Editor Esther Allen writes about meeting Heim for the first time at the PEN American Center when he proposed that astounding gift. Heim had worked for PEN and other grant-awarding organizations for decades and, when he asked to meet with her, Allen was not expecting anything unusual. “He got straight to the point,” she writes. “He was concerned about the paucity of literary translation into English and admired the various initiatives PEN’s Translation Committee had taken to address that situation. Accordingly he and and his wife Priscilla had decided to donate $500,000 to establish a fund at PEN to support literary translation into English…He said this in a quiet, matter-of-fact tone, with a hint of embarrassment.”
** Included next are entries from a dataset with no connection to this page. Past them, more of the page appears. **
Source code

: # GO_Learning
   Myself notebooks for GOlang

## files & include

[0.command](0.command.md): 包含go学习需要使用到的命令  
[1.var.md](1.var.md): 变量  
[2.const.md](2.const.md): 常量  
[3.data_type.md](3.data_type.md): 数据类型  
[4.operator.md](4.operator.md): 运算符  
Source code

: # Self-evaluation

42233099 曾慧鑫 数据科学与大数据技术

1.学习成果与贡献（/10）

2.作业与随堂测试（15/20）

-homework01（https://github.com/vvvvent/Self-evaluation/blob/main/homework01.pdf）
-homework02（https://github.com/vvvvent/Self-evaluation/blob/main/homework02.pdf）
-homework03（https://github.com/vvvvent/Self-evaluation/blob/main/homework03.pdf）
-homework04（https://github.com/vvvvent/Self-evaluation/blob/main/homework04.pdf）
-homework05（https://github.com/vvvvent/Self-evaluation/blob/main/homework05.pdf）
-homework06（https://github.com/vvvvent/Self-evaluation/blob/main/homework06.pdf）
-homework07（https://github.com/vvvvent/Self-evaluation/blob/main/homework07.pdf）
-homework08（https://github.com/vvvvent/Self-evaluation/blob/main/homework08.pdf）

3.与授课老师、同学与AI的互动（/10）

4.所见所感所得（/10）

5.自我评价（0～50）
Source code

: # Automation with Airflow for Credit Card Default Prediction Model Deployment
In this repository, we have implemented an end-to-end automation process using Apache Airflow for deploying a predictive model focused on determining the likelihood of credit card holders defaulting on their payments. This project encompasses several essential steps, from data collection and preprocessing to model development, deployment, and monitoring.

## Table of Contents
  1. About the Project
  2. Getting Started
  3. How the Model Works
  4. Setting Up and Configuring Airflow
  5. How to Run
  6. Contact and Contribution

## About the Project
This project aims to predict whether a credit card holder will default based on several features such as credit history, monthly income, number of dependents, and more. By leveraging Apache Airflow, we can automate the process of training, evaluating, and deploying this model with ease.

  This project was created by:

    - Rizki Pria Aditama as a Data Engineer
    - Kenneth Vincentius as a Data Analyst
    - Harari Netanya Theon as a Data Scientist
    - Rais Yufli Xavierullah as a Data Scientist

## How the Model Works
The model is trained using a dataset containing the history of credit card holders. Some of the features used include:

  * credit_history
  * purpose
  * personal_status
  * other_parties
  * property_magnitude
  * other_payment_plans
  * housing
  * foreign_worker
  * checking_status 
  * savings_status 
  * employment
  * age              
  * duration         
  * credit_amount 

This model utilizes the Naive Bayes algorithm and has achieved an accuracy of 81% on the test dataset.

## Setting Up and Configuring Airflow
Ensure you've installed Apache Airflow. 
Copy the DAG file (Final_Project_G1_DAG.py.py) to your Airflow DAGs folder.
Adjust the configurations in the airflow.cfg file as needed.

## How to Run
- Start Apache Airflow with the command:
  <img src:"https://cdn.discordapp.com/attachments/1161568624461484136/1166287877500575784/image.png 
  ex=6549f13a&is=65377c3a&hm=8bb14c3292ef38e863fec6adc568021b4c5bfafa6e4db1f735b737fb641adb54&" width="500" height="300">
“My mind went blank. The PEN staffers weren’t entirely sure they’d understood. He had to repeat himself. There was, he quickly added, one stipulation: the donation was to be absolutely anonymous.…” Since he assumed they were wondering how a professor and his wife could afford such a donation, he explained that the U.S. government had paid his mother a death benefit when his father died due to a military accident at a military base: “Mike had inherited the award and at 60 wanted to donate it. He hadn’t paid attention to the money over the years and it had grown to $734,000.”

Photo: Bernard Heim

Michael henry Heim — “Without translators we would be shut off from whole continents of great literature.” Photo: Bernard Heim.

Several of the contributors to The Man Between make reference to Heim’s generosity as well as his frugal habits and the fact that, like the waste paper collector in Hrabal’s Too Loud A Solitude and the garbageman in Ivan Klima’s Love and Garbage, he picked up refuse every day. Assiduously recycling, he walked to and through UCLA for three decades with garbage bags, picking up cans and empty bottles, sometimes 60-70 per day.

In her essay, Michelle Woods looks at Heim’s affinity to Czech writers and his translations of Hrabal and Kundera’s The Unbearable Lightness of Being, mixing shop talk and publishing gossip with some chapter and verse from the Czech and English texts. One of book’s highlights comes from novelist and fellow translation teacher Maureen Freel, who talked to Heim once, over Skype, shortly before he died of complications from melanoma. She had stepped in to substitute for him at a four-day translation course in Yorkshire, England. He gave her no hint of how ill he was and she took extensive notes as he coached her on how to conduct the workshop.

In “On Literary Translation in the Classroom,” Freel notes that Heim encouraged workshop students to translate from whatever language they wished, to read out their translated texts in class, and to ask their classmates to mark “any word, phrase or sentence that jumped out at them” for discussion. Heim would let them discuss those for a while and then join in with a talk about “what he called “principles” rather than “rules.”

His over-riding principle, Freel writes, was that “languages have a genius of their own – something that makes them different from other languages. He taught students to pay attention to rhythm. Think about register, tense, punctuation, concison, logic, and always allow space for the imagination.”

“Above all they should understand the importance of translation,” Heim told her. “Without translators we would be shut off from whole continents of great literature.”

A practioner rather than theorist, Heim was often asked whether he ever thought of writing his own books. His answer was no: “There are so many wonderful books that need to be translated, and this is what I know how to do best. – I’m not being modest, just honest. …I prefer to work on those books that I already know can change people’s lives.”

Time for someone to write his.


Helen Epstein is the translator from the Czech of Under A Cruel Star by Heda Kovály and Acting in Terezin by Vlasta Schonova.

1 Comment

  1. Gerald Peary on January 22, 2015 at 11:52 am

    Thanks for such an interesting, illuminating review. I never knew about Heim, the man between me and the extraordinary translation of The Unbearable Lightness of Being.